Assuming you believe that women deserve credit for their contributions, you might wonder who the culprit for her fate is. The book presents two. One explicit and the other implicit. The book makes a lengthy and direct case against J. Edgar Hoover, Director of the FBI (1935-1977), especially for his activities during WWII and the McCarthy era directly following. His faults are well documented and Elizebeth was only one of many victims.

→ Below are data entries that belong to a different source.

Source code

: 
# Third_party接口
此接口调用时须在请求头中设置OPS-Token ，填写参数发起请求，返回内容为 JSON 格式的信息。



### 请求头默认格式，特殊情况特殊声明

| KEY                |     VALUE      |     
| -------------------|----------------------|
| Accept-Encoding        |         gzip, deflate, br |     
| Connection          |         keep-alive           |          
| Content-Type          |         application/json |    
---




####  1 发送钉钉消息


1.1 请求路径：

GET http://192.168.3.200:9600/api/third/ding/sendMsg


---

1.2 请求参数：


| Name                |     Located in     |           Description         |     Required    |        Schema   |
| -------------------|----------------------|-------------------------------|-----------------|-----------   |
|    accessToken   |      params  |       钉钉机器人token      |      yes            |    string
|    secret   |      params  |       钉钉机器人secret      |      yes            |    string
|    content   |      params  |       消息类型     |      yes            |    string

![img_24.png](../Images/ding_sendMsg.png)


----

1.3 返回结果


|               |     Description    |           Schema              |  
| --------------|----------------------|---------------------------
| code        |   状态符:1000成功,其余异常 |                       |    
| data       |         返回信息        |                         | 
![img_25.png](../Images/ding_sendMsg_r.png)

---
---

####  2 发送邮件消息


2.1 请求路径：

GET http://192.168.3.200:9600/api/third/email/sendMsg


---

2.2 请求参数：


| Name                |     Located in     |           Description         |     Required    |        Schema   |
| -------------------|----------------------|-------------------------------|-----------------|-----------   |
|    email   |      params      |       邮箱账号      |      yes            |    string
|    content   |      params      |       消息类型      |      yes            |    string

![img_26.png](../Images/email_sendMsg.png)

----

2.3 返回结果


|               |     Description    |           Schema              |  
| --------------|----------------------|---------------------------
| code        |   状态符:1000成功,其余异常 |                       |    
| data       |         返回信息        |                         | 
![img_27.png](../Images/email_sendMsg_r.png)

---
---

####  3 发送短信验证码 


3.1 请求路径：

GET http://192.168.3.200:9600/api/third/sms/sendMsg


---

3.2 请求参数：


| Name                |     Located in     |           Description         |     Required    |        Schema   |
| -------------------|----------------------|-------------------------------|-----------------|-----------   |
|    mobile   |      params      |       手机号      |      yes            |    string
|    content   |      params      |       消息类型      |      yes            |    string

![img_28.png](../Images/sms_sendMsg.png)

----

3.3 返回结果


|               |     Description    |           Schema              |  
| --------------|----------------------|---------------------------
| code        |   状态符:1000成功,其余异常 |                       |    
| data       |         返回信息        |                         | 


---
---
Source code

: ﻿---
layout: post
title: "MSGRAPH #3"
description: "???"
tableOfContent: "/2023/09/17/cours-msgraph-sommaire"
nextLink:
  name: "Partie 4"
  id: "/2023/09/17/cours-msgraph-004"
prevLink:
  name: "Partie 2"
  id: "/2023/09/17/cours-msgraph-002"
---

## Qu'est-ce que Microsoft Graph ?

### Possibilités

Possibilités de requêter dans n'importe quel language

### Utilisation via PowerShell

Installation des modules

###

From the beginning of her professional life to her death, her worse enemy was herself. She consistently put her husband and everyone else ahead of herself. In their early work, she gave him the credit to assure that he wouldn’t feel bad because she was smarter or because she received more praise and attention. This pattern continued all the way to the end of her life when she cataloged and organized the records of his life, while just taking her records and throwing them in boxes. She was raised to think of everyone before herself, and she did.
Some of her invisibility was due to circumstances. While doing essentially the same work as Alan Turing and Bletchley Park, he worked in Europe and she worked in the Americas. The war in Europe got many more headlines than the conflict in the Americas. Of course, the entire field of cryptanalysis (aka codebreaking) never received the credit it was due. Recall that Alan Turing, for all his contribution to the war effort and Computer Science, was rewarded with chemical castration for being gay, followed by his suicide.
Aside from Elizebeth’s biography, the book celebrates codebreaking from a time when clever people broke code with pencil and paper. The history covers the bootleggers during prohibition and the Nazi efforts in South America during WWII.
A depressing book of a brilliant woman born a century too early.